Evolving with R #1: Getting started & your first simulation

R is an application for doing statistics, graphing, and all kinds of computations. Because it is free, runs on Macs, PCs, and Unix, and is extremely versatile, it is used throughout the sciences and in medicine, business, government, and in non-profits–in short, everywhere people are asked to analyze data. Because proficiency with R is not trivially learned, it is a skill that demands respect and can open doors for you.

In this lab, we use R to simulate biology in order to learn about ecology and evolution. But we also use it to analyze data from simulations or experiments, to prepare statistical results and figures for publication, and to share our methods with colleagues after a paper is published. Learning R will therefore help you participate in every part of the scientific activities of this lab, and of most research environments you might find yourself in later on.

“R” is not very useful to Google on its own; you can look up the acronym “CRAN,” which stands for the Comprehensive R Archive Network. Or you can go to the URL https://cran.r-project.org/  Once there, you want to download the latest “base” version of R as a precompiled binary for your Mac or PC, then install it. Bookmark the CRAN site, as it has many resources that will prove helpful once you get started.

These notes are inspired by Michael Crawley’s R book and my own experience with R over the last ten years or so. While not very comprehensive, these notes should help you quickly learn to use R for doing simulations of population-level models in biology.

On a Mac, you should have an application called “R” which you can double-click to open. You’ll see a window open with some version information and a greater-than symbol with a blinking cursor next to it. This “>” symbol is called the command prompt; basically, you type next to it then hit “Enter” or “Return” to have R run whatever you typed.

I’ll use blue text to indicate things you should type into R, and orange text to indicate output that you get from R in response to commands. Following Crawley’s R book, I will bold text to indicate key terms that I want you to be sure to understand.

Let’s try typing the following at the command prompt and hitting return. You should see the output given below the blue command.

1:10

[1] 1 2 3 4 5 6 7 8 9 10

The command “1:10” made a set of integers from 1 to 10 and printed that to the console–that is, the window in which we can directly type commands and see text output. Instead of just printing the results, we can store the results of this command in a variable, which is just a container with a name1 that we use to store information. Try this out with the following use of the assignment operator2, “=”.

x = 1:10

x

[1] 1 2 3 4 5 6 7 8 9 10

Notice that assigning the results to a variable prevents them from being printed; we can then see what’s in the container “x” by just typing its name and hitting enter.

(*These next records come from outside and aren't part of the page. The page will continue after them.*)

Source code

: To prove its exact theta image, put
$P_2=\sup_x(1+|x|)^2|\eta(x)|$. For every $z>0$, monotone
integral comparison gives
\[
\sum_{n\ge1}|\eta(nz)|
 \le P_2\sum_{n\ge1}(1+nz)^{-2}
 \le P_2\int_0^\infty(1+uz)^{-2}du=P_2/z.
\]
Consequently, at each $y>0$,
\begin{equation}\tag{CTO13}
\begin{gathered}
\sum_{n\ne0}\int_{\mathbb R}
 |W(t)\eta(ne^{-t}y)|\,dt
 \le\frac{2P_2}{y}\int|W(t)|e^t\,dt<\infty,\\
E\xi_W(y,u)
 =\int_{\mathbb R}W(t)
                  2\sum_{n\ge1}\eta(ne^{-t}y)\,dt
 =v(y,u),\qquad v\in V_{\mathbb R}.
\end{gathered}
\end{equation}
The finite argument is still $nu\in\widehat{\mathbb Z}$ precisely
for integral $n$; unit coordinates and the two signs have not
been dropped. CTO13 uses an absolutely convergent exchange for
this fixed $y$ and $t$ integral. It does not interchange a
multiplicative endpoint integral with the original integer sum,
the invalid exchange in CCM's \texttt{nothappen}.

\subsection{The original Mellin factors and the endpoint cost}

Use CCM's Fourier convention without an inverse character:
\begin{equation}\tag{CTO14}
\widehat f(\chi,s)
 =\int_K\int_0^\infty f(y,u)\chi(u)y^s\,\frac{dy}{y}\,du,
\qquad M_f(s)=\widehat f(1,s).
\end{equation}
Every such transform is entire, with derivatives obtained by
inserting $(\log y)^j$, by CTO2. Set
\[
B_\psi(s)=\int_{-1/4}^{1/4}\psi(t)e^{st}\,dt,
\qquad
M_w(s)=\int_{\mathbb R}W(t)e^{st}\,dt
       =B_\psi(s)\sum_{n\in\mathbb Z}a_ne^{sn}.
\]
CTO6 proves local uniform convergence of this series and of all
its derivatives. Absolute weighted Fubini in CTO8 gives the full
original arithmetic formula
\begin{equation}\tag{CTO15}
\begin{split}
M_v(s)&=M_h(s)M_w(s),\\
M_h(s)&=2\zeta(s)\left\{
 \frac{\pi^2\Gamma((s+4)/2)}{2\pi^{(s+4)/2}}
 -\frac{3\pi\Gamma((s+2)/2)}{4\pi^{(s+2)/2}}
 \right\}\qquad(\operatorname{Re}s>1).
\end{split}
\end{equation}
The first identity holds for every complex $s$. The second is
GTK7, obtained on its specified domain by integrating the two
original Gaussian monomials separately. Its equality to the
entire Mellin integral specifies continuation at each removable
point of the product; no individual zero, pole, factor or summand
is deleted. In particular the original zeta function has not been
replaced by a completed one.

Let’s break down what we just did. An operator is a special symbol that tells R to perform some operation. There’s only a handful of operators to remember; mostly, you’ll use functions to tell R what to do. In this case, the single equals sign “=” assigns the results of whatever is to the right of it to the variable with the name on the left.

In fact, the “:” symbol is an operator as well; it handles the common task of making a sequences of integers. It has an equivalent function called seq(). A function is the basic unit of doing complex computations. Each function works like a little machine that takes input and does something to that input, producing output. A program is basically like an assembly line, where you might take the output from one machine and put it as input to another machine until you have a finished product.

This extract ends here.